— Your assignment —
Please write out each entry below exactly as it appears.

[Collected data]
------------------------------------------------------------------------

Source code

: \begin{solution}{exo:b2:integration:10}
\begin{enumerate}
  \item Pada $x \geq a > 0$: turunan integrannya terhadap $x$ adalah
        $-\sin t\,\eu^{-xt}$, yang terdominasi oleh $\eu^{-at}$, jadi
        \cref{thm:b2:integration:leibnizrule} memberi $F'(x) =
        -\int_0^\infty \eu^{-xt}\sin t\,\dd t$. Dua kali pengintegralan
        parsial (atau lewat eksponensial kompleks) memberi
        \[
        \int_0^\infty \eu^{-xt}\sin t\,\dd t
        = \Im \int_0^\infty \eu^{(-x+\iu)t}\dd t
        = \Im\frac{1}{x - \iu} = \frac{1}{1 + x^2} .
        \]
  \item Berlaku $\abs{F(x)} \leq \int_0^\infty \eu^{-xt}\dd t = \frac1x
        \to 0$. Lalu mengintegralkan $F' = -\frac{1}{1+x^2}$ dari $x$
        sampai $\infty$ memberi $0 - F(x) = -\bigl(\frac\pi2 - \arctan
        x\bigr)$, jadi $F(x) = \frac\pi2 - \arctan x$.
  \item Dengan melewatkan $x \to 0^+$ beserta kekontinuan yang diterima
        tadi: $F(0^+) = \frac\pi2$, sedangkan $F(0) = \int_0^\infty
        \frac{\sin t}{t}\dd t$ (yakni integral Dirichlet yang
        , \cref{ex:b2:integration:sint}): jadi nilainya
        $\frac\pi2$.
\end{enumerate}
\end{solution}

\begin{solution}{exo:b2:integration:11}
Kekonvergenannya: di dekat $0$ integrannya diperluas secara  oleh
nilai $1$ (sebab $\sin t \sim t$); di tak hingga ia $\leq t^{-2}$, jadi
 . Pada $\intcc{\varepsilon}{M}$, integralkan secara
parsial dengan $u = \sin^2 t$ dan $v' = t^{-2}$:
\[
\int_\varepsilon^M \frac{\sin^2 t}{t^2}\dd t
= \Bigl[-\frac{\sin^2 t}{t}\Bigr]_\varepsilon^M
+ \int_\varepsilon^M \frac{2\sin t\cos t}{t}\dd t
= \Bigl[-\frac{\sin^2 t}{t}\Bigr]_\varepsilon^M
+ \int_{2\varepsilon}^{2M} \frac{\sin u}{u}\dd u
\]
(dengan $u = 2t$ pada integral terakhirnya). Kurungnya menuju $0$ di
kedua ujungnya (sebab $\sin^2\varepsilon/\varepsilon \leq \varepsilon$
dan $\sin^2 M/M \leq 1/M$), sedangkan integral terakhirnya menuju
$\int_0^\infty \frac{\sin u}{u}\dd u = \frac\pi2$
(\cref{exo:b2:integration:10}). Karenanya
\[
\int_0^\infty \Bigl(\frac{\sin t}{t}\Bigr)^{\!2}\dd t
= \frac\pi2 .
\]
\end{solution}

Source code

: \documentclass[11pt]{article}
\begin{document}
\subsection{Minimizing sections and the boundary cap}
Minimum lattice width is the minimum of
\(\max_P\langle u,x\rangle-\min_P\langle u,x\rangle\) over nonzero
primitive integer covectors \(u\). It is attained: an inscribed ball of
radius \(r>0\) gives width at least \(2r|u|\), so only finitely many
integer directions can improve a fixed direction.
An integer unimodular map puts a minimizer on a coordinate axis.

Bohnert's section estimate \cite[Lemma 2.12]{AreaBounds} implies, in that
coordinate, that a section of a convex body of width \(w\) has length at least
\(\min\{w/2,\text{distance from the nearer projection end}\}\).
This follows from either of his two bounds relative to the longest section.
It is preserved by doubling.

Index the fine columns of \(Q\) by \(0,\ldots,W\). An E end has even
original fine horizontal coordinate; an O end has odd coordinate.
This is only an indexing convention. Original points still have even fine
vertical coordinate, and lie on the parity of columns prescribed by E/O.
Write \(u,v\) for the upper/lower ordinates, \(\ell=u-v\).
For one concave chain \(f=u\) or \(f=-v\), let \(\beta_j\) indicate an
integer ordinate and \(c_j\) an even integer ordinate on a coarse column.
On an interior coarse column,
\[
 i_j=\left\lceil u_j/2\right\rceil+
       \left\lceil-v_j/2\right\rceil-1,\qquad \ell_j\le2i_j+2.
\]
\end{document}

------------------------------------------------------------------------

— Problem solution —
Source code

: \begin{solution}{exo:b2:integration:10}
\begin{enumerate}
  \item Pada $x \geq a > 0$: turunan integrannya terhadap $x$ adalah
        $-\sin t\,\eu^{-xt}$, yang terdominasi oleh $\eu^{-at}$, jadi
        \cref{thm:b2:integration:leibnizrule} memberi $F'(x) =
        -\int_0^\infty \eu^{-xt}\sin t\,\dd t$. Dua kali pengintegralan
        parsial (atau lewat eksponensial kompleks) memberi
        \[
        \int_0^\infty \eu^{-xt}\sin t\,\dd t
        = \Im \int_0^\infty \eu^{(-x+\iu)t}\dd t
        = \Im\frac{1}{x - \iu} = \frac{1}{1 + x^2} .
        \]
  \item Berlaku $\abs{F(x)} \leq \int_0^\infty \eu^{-xt}\dd t = \frac1x
        \to 0$. Lalu mengintegralkan $F' = -\frac{1}{1+x^2}$ dari $x$
        sampai $\infty$ memberi $0 - F(x) = -\bigl(\frac\pi2 - \arctan
        x\bigr)$, jadi $F(x) = \frac\pi2 - \arctan x$.
  \item Dengan melewatkan $x \to 0^+$ beserta kekontinuan yang diterima
        tadi: $F(0^+) = \frac\pi2$, sedangkan $F(0) = \int_0^\infty
        \frac{\sin t}{t}\dd t$ (yakni integral Dirichlet yang
        , \cref{ex:b2:integration:sint}): jadi nilainya
        $\frac\pi2$.
\end{enumerate}
\end{solution}

\begin{solution}{exo:b2:integration:11}
Kekonvergenannya: di dekat $0$ integrannya diperluas secara  oleh
nilai $1$ (sebab $\sin t \sim t$); di tak hingga ia $\leq t^{-2}$, jadi
 . Pada $\intcc{\varepsilon}{M}$, integralkan secara
parsial dengan $u = \sin^2 t$ dan $v' = t^{-2}$:
\[
\int_\varepsilon^M \frac{\sin^2 t}{t^2}\dd t
= \Bigl[-\frac{\sin^2 t}{t}\Bigr]_\varepsilon^M
+ \int_\varepsilon^M \frac{2\sin t\cos t}{t}\dd t
= \Bigl[-\frac{\sin^2 t}{t}\Bigr]_\varepsilon^M
+ \int_{2\varepsilon}^{2M} \frac{\sin u}{u}\dd u
\]
(dengan $u = 2t$ pada integral terakhirnya). Kurungnya menuju $0$ di
kedua ujungnya (sebab $\sin^2\varepsilon/\varepsilon \leq \varepsilon$
dan $\sin^2 M/M \leq 1/M$), sedangkan integral terakhirnya menuju
$\int_0^\infty \frac{\sin u}{u}\dd u = \frac\pi2$
(\cref{exo:b2:integration:10}). Karenanya
\[
\int_0^\infty \Bigl(\frac{\sin t}{t}\Bigr)^{\!2}\dd t
= \frac\pi2 .
\]
\end{solution}

Source code

: \documentclass[11pt]{article}
\begin{document}
\subsection{Minimizing sections and the boundary cap}
Minimum lattice width is the minimum of
\(\max_P\langle u,x\rangle-\min_P\langle u,x\rangle\) over nonzero
primitive integer covectors \(u\). It is attained: an inscribed ball of
radius \(r>0\) gives width at least \(2r|u|\), so only finitely many
integer directions can improve a fixed direction.
An integer unimodular map puts a minimizer on a coordinate axis.

Bohnert's section estimate \cite[Lemma 2.12]{AreaBounds} implies, in that
coordinate, that a section of a convex body of width \(w\) has length at least
\(\min\{w/2,\text{distance from the nearer projection end}\}\).
This follows from either of his two bounds relative to the longest section.
It is preserved by doubling.

Index the fine columns of \(Q\) by \(0,\ldots,W\). An E end has even
original fine horizontal coordinate; an O end has odd coordinate.
This is only an indexing convention. Original points still have even fine
vertical coordinate, and lie on the parity of columns prescribed by E/O.
Write \(u,v\) for the upper/lower ordinates, \(\ell=u-v\).
For one concave chain \(f=u\) or \(f=-v\), let \(\beta_j\) indicate an
integer ordinate and \(c_j\) an even integer ordinate on a coarse column.
On an interior coarse column,
\[
 i_j=\left\lceil u_j/2\right\rceil+
       \left\lceil-v_j/2\right\rceil-1,\qquad \ell_j\le2i_j+2.
\]
\end{document}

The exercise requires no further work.